**EXERCISE BRIEF:**
Word for word, set down the records and skip each picture.

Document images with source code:
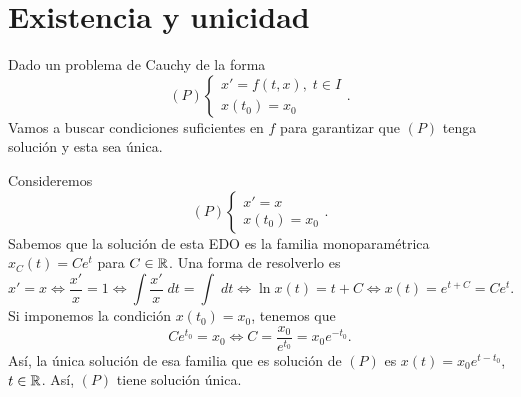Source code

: \section{Existencia y unicidad}
Dado un problema de Cauchy de la forma
\[ \left(P\right)
\begin{cases}
x' = f\left(t,x\right) , \; t \in I \\
x\left(t_{0}\right) = x_{0}
\end{cases}
.\]
Vamos a buscar condiciones suficientes en $\displaystyle f $ para garantizar que $\displaystyle \left(P\right) $ tenga solución y esta sea única. 
\begin{eg}
Consideremos 
\[\left(P\right) 
\begin{cases}
x' = x \\
x\left(t_{0}\right) = x_{0}
\end{cases}
.\]
Sabemos que la solución de esta EDO es la familia monoparamétrica $\displaystyle x_{C}\left(t\right) = Ce^{t} $ para $\displaystyle C \in \R $. Una forma de resolverlo es
\[x' = x \iff \frac{x'}{x} = 1 \iff \int \frac{x'}{x} \; dt = \int  \; dt \iff \ln x\left(t\right) = t + C \iff x\left(t\right) = e^{t + C} = Ce^{t} .\]
Si imponemos la condición $\displaystyle x\left(t_{0}\right)=x_{0} $, tenemos que 
\[Ce^{t_{0}} = x_{0} \iff C = \frac{x_{0}}{e^{t_{0}}}=x_{0}e^{-t_{0}} .\]
Así, la única solución de esa familia que es solución de $\displaystyle \left(P\right) $ es $\displaystyle x\left(t\right)=x_{0}e^{t-t_{0}} $, $\displaystyle t \in \R $. Así, $\displaystyle \left(P\right) $ tiene solución única.
\end{eg}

**ANSWER TO THE PROBLEM:**
Source code

: \section{Existencia y unicidad}
Dado un problema de Cauchy de la forma
\[ \left(P\right)
\begin{cases}
x' = f\left(t,x\right) , \; t \in I \\
x\left(t_{0}\right) = x_{0}
\end{cases}
.\]
Vamos a buscar condiciones suficientes en $\displaystyle f $ para garantizar que $\displaystyle \left(P\right) $ tenga solución y esta sea única. 
\begin{eg}
Consideremos 
\[\left(P\right) 
\begin{cases}
x' = x \\
x\left(t_{0}\right) = x_{0}
\end{cases}
.\]
Sabemos que la solución de esta EDO es la familia monoparamétrica $\displaystyle x_{C}\left(t\right) = Ce^{t} $ para $\displaystyle C \in \R $. Una forma de resolverlo es
\[x' = x \iff \frac{x'}{x} = 1 \iff \int \frac{x'}{x} \; dt = \int  \; dt \iff \ln x\left(t\right) = t + C \iff x\left(t\right) = e^{t + C} = Ce^{t} .\]
Si imponemos la condición $\displaystyle x\left(t_{0}\right)=x_{0} $, tenemos que 
\[Ce^{t_{0}} = x_{0} \iff C = \frac{x_{0}}{e^{t_{0}}}=x_{0}e^{-t_{0}} .\]
Así, la única solución de esa familia que es solución de $\displaystyle \left(P\right) $ es $\displaystyle x\left(t\right)=x_{0}e^{t-t_{0}} $, $\displaystyle t \in \R $. Así, $\displaystyle \left(P\right) $ tiene solución única.
\end{eg}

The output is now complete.